Design Stories meets Daniel Gava
Daniel Gava has more than twenty years of professional experience in the design industry. He has been employed in primary positions within the departments of marketing, PR, sales and board of directors in well-known international high-end furniture manufacturers.
Daniel is also a Design Patron at the Design Museum in London and is an Affiliate Member of the RIBA (Royal Institute of British Architects). He is currently involved in several exciting international projects. Today he will talk with us about the showroom as a place where a dialogue can happen with people.
Daniel, as you know our group is growing on an international scale so we decided to increase our presence in the marketplace by investing in flagship stores not only in London but also in Madrid, Munich, Santiago de Chile, Paris and more: how important is the presence of a showroom and what difference does it generate in the perception of the products?
Market dynamics are changing and architects increasingly seek direct contact with businesses. Architects have to increase their research into new products for their clients. Companies’ sales networks also benefit from this because their showroom capacities are better structured than those of a dealer. The brand benefits because a showroom can be a meeting place, which facilitates communication of the corporate culture.
Our main partners are architects & designers who greatly appreciate our expertise to customize products to their needs: what really matters to architects & designers when they visit a showroom?
Understanding the company’s potential in terms of ideas for projects receiving an immediate technical response and interacting with competent personnel. creating a relationship and exchanging ideas with showroom management.
A space in the heart of Clerkenwell has been for us a strategic choice to help more people discover our products but also to build our brand awareness: how much can a showroom in London affect the growth of a brand and the brand recognition on an international scale?
London in particular is a market place that boosts local activities on an international scale. This is the birthplace of many design trends that then go out into the rest of the world. Being on the spot helps companies to intercept these trends and adopt them, perhaps translating them into activities for communications, marketing or products.

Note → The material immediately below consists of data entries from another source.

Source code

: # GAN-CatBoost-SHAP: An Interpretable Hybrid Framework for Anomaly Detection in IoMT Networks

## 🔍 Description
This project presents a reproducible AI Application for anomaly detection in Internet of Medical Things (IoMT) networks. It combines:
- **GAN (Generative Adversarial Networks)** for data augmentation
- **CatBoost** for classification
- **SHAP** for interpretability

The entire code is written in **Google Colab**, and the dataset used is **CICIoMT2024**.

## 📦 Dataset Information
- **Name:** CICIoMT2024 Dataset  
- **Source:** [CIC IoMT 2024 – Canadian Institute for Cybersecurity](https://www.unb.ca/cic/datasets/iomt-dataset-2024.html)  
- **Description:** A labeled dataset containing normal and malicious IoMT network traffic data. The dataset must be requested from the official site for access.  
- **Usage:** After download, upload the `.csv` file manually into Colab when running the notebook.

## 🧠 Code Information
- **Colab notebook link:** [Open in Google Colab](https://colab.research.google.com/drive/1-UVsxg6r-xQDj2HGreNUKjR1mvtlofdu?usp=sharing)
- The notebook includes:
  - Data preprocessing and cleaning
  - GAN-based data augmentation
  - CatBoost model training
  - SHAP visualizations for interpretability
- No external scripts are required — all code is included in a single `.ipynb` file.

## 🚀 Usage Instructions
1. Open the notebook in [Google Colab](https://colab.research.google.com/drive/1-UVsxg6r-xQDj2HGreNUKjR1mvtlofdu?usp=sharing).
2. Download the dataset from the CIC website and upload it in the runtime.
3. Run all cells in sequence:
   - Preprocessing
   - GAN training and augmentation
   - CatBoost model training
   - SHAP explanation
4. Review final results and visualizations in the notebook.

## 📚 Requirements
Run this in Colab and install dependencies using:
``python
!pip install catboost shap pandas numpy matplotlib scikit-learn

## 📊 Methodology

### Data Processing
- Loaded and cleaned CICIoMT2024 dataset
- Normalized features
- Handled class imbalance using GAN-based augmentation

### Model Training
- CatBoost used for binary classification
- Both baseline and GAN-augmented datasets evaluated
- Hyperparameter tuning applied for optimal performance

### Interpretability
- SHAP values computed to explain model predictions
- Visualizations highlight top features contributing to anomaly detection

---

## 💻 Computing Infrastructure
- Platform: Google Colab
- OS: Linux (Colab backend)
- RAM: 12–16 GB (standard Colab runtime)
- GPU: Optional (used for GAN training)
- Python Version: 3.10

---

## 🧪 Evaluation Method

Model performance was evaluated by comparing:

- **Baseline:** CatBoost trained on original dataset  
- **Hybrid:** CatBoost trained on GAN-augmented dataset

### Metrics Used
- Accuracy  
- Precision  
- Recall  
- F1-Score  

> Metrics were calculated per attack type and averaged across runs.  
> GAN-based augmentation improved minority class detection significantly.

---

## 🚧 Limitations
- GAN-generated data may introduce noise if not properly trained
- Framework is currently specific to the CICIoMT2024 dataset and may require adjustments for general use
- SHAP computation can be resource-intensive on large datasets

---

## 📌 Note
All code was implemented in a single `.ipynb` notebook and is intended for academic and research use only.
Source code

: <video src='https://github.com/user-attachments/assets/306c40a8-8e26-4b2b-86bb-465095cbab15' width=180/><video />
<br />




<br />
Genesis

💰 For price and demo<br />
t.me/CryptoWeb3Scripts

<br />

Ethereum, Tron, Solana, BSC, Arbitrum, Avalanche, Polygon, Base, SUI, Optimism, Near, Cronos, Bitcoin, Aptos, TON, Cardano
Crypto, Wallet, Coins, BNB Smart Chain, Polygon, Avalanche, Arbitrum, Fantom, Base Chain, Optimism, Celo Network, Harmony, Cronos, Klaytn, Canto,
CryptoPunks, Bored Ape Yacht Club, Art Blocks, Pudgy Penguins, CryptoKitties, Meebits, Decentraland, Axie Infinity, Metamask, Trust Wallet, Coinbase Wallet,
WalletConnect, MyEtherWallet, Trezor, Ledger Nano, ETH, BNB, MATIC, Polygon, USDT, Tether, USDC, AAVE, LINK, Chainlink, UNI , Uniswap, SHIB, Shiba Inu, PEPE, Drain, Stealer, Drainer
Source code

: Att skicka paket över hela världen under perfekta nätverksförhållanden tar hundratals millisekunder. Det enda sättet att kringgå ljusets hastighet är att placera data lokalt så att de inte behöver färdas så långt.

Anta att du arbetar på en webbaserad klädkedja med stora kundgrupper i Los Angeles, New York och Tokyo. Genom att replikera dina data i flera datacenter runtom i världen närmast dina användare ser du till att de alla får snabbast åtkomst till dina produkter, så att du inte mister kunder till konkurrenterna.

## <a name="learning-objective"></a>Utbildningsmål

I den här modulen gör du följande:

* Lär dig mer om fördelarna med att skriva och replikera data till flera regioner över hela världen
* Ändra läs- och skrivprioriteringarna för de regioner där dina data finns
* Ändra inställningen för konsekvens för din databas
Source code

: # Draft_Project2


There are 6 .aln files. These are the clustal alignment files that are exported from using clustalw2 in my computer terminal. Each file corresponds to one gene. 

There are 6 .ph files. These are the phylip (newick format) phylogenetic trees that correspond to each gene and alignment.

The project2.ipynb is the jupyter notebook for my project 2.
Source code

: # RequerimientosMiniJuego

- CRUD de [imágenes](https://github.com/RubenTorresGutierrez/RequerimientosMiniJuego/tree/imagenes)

Spreading our corporate culture of sustainability is one of our main objectives: based on your experience is this an important subject for those who will have to specify our products? Can the showroom help us with this?
A showroom is not just a space dedicated to products, but also to spreading corporate culture, starting with how the showroom staff approach visitors. Knowing that the products I am specifying are made by a company that observes environmental canon and is environmentally friendly allows me to protect the choices/specifications I make for clients.
Certain projects, particularly government ones, require high standards of sustainability: providing information about the products can have a positive influence on the architect’s decisions.
How can we get our potential audience more involved in our events and increase visits to the showroom?
By making the effort to exploit the company’s culture and creating local partnerships with well known counterparts in the territory who can spread the culture and aim it at the right target.
By changing the layout often to convey the concept of a dynamic company.
Does Italian design still add value to a product in today’s markets? How important is the “Made in Italy” label in a project of an office space and how can a showroom help the promotion of Italy made products generally identified with design, quality and attention to detail?
It is still important, but we must be careful, this alone is no longer enough to ensure success. For some time we have been shifting more towards a concept of service and reliability, which is threatening the influence of style and manufacturing origin. Quite rightly, in my opinion.
How advisable is it nowadays to introduce a product that is just a little different from the mainstream trend? Is following the current mainstream always a winning strategy? How can a showroom help to promote differentiation against standardization and is differentiation still a value?
It is surely a competitive advantage because, as I said, the need to seek something new and alternative is an important factor, but we must not fall into the trap of being so alternative that we forget the practical, functional aspects of a product, which in the end are what count.
Do you think that a showroom in London may influence the development process of new products taking place in the Italian headquarters?
Absolutely, in the same way that any territory can provide important indications of preferences for certain fabrics, accessories or functions.
Knowing local designers is certainly a positive thing with regard to a company’s cultural advancement and its propositions in terms of products.
We see a rising trend in the number of showrooms in Clerkenwell as well as in other important places, we too wanted to be here, do you think this trend will continue and how can it affect the sales structures/teams of the manufacturers?
You have made a good choice, the trend is evolving and also here sales dynamics have changed radically compared to a few years ago. Nowadays direct contact with company personnel is popular and companies prefer to show their manufacturing abilities by displaying a wider range of its collections in stylish areas created directly by them.
Does the increasing number of showrooms allow good coexistence among manufacturers in any case or is competition being taken to the extreme?
As far as I can judge, I would say coexistence is excellent in London. As I said before, here customer satisfaction and service are pursued pragmatically, and if it is necessary to work together with a number of companies to be assigned a project, it’s not a problem.